> [What the exercise asks]
Your answer should consist of the lines in the following data that contain "teardown".

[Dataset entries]

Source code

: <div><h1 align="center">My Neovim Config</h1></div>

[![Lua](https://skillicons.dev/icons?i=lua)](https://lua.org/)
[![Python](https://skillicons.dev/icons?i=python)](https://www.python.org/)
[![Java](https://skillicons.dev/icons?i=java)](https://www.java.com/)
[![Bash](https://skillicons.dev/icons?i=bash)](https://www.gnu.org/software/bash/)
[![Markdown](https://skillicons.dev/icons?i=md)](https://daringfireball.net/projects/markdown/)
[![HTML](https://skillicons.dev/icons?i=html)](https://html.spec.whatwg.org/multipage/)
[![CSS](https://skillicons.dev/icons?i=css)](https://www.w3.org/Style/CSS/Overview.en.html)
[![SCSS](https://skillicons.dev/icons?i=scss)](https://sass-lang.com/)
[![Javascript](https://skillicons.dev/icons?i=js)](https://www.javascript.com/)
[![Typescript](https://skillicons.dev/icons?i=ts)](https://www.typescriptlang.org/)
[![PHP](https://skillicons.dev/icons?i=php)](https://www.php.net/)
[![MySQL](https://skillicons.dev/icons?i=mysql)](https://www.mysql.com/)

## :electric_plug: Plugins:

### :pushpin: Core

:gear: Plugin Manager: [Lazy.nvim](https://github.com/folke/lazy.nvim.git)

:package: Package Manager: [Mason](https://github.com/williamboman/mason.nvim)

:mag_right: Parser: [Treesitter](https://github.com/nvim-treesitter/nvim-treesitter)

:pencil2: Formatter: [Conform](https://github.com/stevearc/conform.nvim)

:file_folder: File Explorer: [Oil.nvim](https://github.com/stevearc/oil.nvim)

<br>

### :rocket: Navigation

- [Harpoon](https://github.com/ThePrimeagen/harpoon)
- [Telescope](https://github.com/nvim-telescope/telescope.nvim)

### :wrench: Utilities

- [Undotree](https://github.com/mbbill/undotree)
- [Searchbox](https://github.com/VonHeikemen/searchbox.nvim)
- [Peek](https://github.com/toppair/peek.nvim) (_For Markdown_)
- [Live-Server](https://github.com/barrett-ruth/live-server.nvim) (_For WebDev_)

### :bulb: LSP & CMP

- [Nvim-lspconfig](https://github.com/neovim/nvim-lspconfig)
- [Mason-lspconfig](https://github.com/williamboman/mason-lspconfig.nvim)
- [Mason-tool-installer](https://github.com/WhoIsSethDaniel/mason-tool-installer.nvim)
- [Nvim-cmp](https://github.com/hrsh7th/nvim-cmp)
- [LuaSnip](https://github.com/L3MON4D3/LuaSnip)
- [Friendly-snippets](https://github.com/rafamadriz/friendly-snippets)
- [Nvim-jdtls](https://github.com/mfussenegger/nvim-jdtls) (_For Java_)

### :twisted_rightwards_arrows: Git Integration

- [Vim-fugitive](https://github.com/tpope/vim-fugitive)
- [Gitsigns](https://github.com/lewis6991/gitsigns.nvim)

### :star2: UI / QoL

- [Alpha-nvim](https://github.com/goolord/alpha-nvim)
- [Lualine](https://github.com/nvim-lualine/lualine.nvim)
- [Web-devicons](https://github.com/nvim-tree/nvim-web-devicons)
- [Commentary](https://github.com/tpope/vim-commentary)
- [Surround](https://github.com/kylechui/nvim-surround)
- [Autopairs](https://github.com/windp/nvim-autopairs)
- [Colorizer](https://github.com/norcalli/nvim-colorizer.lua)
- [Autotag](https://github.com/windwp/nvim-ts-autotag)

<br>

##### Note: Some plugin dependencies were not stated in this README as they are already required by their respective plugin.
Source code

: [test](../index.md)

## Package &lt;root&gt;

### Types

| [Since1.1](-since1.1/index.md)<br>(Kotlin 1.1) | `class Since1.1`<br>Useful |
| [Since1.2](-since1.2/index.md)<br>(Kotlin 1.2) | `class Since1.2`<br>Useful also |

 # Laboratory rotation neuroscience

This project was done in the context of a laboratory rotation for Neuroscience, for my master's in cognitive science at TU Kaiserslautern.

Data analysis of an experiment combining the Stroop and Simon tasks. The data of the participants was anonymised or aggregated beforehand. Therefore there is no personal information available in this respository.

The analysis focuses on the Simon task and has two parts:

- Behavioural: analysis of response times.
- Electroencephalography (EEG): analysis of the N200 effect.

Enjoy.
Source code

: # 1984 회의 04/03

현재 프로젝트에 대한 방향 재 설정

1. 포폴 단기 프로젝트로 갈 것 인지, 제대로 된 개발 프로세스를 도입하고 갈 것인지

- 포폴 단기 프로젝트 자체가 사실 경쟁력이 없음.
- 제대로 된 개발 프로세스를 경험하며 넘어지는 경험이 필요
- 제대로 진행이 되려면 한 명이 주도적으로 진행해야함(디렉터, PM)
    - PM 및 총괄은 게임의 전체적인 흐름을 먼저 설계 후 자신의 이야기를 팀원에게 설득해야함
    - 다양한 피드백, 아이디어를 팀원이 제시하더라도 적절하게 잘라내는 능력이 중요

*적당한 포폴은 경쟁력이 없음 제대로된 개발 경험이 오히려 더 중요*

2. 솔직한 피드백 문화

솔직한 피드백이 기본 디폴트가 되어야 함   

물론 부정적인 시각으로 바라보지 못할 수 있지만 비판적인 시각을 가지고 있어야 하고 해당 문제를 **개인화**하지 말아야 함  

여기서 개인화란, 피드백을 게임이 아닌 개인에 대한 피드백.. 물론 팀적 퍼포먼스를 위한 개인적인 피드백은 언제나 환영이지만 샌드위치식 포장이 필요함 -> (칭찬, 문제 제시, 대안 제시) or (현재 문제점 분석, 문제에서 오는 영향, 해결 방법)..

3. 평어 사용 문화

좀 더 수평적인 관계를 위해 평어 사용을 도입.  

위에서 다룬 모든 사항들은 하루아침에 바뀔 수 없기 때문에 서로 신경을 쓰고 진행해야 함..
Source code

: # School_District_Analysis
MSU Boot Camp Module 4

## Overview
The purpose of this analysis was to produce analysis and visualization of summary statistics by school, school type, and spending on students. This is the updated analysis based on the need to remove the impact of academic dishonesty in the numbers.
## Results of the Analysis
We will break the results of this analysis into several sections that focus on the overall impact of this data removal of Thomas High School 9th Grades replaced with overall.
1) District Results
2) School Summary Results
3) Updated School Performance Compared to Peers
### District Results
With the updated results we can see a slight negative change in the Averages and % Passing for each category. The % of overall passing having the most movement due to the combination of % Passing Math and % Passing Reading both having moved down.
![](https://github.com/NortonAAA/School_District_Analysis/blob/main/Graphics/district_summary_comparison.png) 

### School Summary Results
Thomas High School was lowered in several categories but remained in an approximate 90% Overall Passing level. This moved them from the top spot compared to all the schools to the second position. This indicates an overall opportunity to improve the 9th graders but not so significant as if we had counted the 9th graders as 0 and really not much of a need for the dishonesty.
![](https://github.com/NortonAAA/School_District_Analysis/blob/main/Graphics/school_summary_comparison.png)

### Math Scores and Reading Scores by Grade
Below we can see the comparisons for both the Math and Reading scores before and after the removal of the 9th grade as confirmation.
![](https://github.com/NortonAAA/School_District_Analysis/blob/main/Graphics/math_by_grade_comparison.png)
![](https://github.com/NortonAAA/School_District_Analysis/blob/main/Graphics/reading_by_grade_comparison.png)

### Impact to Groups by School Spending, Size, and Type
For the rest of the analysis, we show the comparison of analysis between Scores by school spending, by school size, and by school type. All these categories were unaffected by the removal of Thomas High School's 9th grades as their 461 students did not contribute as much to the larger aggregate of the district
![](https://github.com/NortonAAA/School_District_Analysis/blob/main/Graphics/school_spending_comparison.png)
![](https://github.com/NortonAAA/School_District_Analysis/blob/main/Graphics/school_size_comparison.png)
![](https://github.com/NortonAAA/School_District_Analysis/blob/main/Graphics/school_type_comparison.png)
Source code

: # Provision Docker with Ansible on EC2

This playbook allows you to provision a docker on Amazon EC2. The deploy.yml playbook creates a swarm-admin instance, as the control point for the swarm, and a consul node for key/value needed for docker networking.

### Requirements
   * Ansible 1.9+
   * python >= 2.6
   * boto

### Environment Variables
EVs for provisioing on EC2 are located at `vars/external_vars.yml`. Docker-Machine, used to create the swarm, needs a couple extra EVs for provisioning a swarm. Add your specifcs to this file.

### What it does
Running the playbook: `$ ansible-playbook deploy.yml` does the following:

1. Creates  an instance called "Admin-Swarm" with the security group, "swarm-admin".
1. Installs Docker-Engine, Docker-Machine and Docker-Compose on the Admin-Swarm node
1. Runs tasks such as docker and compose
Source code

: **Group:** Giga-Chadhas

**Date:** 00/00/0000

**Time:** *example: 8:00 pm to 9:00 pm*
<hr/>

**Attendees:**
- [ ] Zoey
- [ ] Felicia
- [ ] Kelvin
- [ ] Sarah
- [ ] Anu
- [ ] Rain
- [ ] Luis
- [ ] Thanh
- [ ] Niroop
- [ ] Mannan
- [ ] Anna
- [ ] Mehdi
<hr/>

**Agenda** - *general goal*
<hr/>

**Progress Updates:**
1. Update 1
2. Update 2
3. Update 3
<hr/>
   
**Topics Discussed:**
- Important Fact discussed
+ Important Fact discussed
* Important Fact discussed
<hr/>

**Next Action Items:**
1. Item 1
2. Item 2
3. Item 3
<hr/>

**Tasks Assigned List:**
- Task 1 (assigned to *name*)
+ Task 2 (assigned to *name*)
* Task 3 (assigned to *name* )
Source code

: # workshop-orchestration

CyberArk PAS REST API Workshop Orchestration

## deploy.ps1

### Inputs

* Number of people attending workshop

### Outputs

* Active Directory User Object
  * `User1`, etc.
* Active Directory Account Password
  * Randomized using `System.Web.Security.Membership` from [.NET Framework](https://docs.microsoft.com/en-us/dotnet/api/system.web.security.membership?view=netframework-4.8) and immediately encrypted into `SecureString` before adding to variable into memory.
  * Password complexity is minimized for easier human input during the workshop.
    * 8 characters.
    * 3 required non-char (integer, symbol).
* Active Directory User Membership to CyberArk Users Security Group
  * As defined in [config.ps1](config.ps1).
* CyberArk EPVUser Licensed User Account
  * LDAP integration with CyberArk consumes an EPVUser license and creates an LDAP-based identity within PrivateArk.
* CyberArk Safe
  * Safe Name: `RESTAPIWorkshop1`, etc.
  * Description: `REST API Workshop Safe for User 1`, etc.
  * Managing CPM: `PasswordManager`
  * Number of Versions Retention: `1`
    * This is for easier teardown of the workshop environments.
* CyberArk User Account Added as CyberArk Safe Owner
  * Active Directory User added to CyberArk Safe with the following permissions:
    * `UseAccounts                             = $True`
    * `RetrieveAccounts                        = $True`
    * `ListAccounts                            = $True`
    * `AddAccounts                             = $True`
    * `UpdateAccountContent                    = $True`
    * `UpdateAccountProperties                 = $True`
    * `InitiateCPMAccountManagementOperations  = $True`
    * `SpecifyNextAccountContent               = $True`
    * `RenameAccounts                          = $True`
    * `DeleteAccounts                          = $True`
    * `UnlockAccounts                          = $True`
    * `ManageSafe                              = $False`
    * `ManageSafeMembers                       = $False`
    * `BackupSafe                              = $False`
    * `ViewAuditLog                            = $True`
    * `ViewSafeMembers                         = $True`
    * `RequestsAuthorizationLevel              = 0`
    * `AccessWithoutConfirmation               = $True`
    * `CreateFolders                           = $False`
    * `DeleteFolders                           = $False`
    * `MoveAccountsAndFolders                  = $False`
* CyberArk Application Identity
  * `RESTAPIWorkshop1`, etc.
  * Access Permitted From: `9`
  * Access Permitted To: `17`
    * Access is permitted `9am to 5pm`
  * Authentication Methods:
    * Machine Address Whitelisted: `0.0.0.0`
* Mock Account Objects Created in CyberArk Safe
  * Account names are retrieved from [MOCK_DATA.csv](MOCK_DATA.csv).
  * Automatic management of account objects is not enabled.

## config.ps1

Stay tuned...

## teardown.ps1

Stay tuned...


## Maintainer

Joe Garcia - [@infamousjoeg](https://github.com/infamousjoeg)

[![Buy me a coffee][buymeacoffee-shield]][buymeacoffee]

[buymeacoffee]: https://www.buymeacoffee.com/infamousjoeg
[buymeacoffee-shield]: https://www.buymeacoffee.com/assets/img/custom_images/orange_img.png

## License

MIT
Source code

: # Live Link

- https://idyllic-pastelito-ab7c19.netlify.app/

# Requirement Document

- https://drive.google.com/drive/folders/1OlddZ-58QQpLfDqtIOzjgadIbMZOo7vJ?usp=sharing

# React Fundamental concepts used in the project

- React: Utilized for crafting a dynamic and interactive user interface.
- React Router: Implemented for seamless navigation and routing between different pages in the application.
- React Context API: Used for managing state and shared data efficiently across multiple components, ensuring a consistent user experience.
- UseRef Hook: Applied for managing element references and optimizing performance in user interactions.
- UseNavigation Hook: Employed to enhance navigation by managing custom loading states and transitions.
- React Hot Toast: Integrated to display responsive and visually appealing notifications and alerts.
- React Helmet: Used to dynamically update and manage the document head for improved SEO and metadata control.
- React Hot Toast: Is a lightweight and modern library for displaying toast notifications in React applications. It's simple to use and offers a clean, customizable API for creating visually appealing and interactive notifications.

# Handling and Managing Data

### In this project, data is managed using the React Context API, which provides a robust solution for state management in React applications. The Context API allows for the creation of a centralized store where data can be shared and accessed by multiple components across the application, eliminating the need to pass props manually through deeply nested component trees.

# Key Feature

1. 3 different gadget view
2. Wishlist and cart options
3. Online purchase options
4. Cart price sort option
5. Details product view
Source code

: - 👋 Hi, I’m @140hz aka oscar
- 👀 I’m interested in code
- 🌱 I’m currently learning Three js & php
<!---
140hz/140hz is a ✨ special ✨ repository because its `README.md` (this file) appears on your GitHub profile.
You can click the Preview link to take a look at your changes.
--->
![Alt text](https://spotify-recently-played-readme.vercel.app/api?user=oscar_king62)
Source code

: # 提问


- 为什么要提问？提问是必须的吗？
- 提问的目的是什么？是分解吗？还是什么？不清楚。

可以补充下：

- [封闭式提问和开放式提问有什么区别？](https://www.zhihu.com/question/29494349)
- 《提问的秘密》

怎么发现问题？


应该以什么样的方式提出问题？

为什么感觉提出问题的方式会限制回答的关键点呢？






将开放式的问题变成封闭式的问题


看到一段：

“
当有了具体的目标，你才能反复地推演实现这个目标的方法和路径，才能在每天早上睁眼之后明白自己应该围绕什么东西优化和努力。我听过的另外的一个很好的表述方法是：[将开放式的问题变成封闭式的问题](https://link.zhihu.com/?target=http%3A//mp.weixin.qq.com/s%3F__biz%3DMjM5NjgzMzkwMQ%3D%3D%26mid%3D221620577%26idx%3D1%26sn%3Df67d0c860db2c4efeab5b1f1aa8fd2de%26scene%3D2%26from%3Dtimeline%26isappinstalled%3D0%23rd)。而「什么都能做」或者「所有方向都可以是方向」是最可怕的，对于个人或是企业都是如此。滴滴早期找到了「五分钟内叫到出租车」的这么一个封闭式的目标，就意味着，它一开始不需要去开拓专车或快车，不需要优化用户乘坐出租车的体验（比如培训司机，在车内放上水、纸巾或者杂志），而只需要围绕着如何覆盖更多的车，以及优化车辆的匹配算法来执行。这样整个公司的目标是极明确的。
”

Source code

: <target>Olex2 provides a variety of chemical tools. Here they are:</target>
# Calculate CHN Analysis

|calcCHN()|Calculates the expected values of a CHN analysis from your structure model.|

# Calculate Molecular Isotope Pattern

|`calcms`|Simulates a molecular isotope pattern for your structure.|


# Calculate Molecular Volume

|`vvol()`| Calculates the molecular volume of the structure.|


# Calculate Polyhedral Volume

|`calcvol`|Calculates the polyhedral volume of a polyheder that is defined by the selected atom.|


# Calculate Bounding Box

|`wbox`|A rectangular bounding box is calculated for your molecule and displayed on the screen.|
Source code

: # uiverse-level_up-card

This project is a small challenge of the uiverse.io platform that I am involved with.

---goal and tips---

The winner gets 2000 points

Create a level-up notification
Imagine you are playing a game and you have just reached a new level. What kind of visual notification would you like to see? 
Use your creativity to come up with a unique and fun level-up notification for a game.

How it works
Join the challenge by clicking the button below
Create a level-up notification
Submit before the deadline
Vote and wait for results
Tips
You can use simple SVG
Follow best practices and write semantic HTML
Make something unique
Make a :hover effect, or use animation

> [Written response]
    * This is for easier teardown of the workshop environments.
## teardown.ps1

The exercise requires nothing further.